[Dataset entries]
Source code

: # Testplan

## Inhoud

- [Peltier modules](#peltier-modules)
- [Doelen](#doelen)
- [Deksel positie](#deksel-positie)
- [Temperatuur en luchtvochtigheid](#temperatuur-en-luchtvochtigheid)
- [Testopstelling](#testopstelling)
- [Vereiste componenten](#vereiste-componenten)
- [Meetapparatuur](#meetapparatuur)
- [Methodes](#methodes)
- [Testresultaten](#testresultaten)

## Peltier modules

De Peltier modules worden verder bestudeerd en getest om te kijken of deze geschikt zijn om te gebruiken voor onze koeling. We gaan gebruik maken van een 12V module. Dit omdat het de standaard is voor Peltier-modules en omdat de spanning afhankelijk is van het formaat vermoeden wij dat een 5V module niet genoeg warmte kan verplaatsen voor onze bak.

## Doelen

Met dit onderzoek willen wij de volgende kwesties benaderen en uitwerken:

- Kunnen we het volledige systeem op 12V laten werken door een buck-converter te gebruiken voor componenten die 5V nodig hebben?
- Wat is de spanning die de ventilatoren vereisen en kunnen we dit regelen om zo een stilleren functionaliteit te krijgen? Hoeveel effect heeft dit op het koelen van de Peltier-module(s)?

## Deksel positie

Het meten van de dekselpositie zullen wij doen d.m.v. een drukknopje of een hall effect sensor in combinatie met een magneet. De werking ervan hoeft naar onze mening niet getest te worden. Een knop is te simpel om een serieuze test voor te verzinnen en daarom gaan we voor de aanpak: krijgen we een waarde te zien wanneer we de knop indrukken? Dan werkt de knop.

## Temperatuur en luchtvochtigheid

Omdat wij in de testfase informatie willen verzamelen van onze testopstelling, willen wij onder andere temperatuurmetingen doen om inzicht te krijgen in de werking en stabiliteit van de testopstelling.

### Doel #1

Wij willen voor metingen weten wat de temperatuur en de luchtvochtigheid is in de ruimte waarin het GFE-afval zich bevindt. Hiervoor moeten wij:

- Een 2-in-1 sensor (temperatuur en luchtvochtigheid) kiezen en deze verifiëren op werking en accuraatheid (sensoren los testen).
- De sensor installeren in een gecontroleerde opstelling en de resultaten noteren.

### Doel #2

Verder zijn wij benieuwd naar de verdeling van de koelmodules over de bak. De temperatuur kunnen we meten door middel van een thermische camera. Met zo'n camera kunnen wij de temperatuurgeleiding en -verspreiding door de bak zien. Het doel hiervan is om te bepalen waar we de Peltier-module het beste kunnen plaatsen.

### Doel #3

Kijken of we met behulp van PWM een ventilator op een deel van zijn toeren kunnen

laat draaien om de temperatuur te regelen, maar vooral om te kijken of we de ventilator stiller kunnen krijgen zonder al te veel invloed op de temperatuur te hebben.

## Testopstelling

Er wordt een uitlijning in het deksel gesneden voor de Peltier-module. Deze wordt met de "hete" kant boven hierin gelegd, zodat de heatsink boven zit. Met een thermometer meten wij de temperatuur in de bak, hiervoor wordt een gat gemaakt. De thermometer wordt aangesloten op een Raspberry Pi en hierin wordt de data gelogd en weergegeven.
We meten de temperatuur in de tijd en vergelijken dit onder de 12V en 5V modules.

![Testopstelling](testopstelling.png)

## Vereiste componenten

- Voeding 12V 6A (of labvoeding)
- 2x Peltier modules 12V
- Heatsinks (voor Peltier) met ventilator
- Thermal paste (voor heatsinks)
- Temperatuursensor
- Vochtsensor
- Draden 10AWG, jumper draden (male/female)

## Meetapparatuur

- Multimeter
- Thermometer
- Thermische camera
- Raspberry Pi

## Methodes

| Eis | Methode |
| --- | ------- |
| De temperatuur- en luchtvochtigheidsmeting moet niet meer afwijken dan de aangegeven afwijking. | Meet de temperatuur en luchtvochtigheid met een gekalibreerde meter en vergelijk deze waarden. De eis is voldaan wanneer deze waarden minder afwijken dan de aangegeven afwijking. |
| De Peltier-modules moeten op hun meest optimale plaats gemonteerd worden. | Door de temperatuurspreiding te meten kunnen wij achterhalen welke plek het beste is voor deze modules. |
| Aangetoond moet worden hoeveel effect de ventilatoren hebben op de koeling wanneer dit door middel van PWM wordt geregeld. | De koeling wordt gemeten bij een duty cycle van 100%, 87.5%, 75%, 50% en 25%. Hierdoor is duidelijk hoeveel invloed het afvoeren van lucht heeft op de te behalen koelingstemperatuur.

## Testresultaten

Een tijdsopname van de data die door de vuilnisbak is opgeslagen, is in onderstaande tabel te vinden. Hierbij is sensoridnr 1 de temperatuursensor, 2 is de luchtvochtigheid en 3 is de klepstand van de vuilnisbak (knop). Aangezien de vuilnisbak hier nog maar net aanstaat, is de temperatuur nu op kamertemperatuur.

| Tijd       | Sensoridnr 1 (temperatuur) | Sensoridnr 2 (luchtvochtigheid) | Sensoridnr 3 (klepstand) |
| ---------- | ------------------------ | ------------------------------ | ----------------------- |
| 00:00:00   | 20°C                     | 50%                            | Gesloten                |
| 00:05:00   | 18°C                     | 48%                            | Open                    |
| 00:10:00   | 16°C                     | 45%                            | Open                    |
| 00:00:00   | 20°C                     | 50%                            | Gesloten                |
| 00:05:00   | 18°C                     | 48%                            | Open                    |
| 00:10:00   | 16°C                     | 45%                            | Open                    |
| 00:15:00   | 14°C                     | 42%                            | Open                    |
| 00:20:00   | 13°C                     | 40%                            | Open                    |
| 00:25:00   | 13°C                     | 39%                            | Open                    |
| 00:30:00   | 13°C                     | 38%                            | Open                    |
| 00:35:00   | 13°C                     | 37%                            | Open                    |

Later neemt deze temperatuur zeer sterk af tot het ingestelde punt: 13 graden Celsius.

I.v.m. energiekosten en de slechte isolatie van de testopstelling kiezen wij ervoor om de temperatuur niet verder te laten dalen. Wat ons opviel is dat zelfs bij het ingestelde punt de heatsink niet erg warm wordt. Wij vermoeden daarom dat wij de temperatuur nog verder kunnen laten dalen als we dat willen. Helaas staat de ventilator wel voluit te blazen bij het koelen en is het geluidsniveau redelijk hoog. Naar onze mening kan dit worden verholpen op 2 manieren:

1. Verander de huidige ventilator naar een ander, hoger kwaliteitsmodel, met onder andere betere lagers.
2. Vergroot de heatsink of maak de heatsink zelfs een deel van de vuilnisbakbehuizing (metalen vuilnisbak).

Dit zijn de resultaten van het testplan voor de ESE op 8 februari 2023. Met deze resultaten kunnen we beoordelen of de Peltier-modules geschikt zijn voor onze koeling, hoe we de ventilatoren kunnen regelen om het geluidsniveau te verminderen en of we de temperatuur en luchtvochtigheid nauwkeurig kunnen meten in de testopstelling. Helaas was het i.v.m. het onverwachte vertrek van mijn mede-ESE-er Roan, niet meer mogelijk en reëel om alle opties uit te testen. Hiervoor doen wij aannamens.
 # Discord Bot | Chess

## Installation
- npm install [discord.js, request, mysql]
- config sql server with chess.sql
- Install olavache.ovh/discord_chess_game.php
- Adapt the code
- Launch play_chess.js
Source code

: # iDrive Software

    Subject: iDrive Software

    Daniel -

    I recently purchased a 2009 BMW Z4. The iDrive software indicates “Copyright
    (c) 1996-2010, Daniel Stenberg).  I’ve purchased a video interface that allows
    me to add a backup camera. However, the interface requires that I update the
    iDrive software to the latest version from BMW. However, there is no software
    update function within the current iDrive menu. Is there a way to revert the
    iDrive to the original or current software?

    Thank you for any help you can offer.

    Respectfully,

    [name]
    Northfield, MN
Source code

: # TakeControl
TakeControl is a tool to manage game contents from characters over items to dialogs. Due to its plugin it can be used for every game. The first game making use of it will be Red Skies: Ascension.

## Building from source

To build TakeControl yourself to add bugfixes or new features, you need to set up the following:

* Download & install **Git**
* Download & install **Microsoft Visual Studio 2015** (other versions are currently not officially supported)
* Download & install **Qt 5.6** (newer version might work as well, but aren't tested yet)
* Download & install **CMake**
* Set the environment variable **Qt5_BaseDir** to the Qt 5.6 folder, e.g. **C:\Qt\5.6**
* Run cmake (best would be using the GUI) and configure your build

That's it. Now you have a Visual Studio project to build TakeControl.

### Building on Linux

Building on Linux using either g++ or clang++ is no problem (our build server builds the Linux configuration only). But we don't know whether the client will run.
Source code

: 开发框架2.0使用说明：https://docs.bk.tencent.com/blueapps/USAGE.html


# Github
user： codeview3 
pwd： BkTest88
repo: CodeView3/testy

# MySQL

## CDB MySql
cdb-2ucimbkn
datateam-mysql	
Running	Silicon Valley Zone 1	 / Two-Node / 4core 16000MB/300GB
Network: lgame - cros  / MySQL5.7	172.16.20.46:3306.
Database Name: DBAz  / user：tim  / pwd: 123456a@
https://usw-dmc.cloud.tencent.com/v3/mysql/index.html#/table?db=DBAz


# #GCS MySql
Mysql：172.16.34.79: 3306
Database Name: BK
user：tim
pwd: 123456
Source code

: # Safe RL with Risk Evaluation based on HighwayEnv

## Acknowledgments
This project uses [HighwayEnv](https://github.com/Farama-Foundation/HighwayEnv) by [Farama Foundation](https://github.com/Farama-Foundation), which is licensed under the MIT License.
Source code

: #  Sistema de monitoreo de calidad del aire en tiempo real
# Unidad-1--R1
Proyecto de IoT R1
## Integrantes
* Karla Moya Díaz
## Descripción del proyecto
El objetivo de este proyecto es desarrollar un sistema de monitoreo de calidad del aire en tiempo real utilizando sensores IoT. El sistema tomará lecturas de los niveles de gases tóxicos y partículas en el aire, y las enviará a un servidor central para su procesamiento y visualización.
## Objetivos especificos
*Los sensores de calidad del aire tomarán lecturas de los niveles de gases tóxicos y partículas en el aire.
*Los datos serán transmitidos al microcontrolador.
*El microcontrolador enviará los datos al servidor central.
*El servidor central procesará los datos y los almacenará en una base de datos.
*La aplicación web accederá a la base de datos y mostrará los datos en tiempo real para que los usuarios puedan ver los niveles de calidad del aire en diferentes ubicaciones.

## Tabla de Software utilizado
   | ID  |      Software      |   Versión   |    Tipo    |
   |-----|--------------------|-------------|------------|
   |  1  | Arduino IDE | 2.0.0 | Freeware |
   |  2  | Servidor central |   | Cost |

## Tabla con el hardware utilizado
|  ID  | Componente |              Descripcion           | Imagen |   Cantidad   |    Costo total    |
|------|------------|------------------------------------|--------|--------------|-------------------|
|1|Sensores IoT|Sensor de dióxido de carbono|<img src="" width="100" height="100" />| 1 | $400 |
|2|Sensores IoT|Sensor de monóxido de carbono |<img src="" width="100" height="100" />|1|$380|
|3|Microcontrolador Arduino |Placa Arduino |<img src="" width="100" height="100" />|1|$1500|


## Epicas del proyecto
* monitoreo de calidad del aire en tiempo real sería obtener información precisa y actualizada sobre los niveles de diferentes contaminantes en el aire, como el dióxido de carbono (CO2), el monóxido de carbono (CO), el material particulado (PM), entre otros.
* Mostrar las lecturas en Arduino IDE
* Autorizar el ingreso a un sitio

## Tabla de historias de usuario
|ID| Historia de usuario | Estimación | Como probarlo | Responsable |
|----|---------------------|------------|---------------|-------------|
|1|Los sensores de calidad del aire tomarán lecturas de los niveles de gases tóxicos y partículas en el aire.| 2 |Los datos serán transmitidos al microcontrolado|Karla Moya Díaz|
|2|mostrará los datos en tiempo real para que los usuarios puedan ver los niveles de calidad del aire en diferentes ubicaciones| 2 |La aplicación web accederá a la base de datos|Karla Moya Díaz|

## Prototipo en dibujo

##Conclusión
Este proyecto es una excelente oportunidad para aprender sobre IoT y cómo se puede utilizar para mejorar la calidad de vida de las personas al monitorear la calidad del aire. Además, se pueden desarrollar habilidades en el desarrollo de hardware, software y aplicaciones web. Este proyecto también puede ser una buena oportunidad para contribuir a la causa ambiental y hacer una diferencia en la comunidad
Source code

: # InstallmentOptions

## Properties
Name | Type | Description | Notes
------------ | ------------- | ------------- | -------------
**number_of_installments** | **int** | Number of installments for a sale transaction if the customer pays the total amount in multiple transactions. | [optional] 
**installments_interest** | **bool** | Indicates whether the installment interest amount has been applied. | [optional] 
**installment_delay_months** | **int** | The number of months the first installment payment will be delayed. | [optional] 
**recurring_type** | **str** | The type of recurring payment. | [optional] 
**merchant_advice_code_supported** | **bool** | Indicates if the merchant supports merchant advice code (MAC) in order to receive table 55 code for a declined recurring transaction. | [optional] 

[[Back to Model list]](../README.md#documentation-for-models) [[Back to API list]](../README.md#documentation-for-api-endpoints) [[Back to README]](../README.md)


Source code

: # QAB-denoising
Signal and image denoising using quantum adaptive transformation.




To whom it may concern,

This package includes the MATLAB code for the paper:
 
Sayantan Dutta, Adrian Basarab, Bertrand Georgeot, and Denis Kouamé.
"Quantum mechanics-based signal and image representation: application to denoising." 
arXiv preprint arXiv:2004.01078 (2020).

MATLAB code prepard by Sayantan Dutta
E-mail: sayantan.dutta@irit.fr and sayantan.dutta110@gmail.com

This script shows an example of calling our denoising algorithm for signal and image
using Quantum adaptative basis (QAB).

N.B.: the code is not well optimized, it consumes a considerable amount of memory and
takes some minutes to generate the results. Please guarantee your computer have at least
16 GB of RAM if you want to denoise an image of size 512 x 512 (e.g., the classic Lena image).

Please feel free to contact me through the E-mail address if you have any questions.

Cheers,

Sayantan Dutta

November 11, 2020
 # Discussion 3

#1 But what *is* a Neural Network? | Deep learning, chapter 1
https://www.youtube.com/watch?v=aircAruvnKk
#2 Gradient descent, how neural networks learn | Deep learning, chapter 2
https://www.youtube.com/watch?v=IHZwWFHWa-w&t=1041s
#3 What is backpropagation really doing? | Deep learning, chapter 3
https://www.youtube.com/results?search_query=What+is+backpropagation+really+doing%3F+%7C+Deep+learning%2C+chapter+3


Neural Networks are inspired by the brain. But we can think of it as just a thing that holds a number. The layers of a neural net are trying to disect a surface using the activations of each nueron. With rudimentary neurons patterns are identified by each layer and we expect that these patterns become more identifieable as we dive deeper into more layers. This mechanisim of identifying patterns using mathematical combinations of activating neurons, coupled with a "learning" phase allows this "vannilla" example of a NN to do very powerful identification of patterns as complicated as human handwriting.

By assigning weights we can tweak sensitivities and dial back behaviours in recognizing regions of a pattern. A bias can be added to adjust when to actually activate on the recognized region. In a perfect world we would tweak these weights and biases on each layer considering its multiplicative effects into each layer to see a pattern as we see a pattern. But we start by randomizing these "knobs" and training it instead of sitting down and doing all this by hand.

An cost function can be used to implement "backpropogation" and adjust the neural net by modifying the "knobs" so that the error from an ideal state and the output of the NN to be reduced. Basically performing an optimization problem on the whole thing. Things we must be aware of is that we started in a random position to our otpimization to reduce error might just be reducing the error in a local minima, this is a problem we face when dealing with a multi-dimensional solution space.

▸ **WORK TASK**: In the data above, start at the line that has "- Een 2-in-1", stop after the line that has "minder afwijken dan de aangegeven afwijking. |", and print every line in between exactly as it stands.

▸ **SOLUTION**:
- Een 2-in-1 sensor (temperatuur en luchtvochtigheid) kiezen en deze verifiëren op werking en accuraatheid (sensoren los testen).
- De sensor installeren in een gecontroleerde opstelling en de resultaten noteren.

### Doel #2

Verder zijn wij benieuwd naar de verdeling van de koelmodules over de bak. De temperatuur kunnen we meten door middel van een thermische camera. Met zo'n camera kunnen wij de temperatuurgeleiding en -verspreiding door de bak zien. Het doel hiervan is om te bepalen waar we de Peltier-module het beste kunnen plaatsen.

### Doel #3

Kijken of we met behulp van PWM een ventilator op een deel van zijn toeren kunnen

laat draaien om de temperatuur te regelen, maar vooral om te kijken of we de ventilator stiller kunnen krijgen zonder al te veel invloed op de temperatuur te hebben.

## Testopstelling

Er wordt een uitlijning in het deksel gesneden voor de Peltier-module. Deze wordt met de "hete" kant boven hierin gelegd, zodat de heatsink boven zit. Met een thermometer meten wij de temperatuur in de bak, hiervoor wordt een gat gemaakt. De thermometer wordt aangesloten op een Raspberry Pi en hierin wordt de data gelogd en weergegeven.
We meten de temperatuur in de tijd en vergelijken dit onder de 12V en 5V modules.

![Testopstelling](testopstelling.png)

## Vereiste componenten

- Voeding 12V 6A (of labvoeding)
- 2x Peltier modules 12V
- Heatsinks (voor Peltier) met ventilator
- Thermal paste (voor heatsinks)
- Temperatuursensor
- Vochtsensor
- Draden 10AWG, jumper draden (male/female)

## Meetapparatuur

- Multimeter
- Thermometer
- Thermische camera
- Raspberry Pi

## Methodes

| Eis | Methode |
| --- | ------- |
| De temperatuur- en luchtvochtigheidsmeting moet niet meer afwijken dan de aangegeven afwijking. | Meet de temperatuur en luchtvochtigheid met een gekalibreerde meter en vergelijk deze waarden. De eis is voldaan wanneer deze waarden minder afwijken dan de aangegeven afwijking. |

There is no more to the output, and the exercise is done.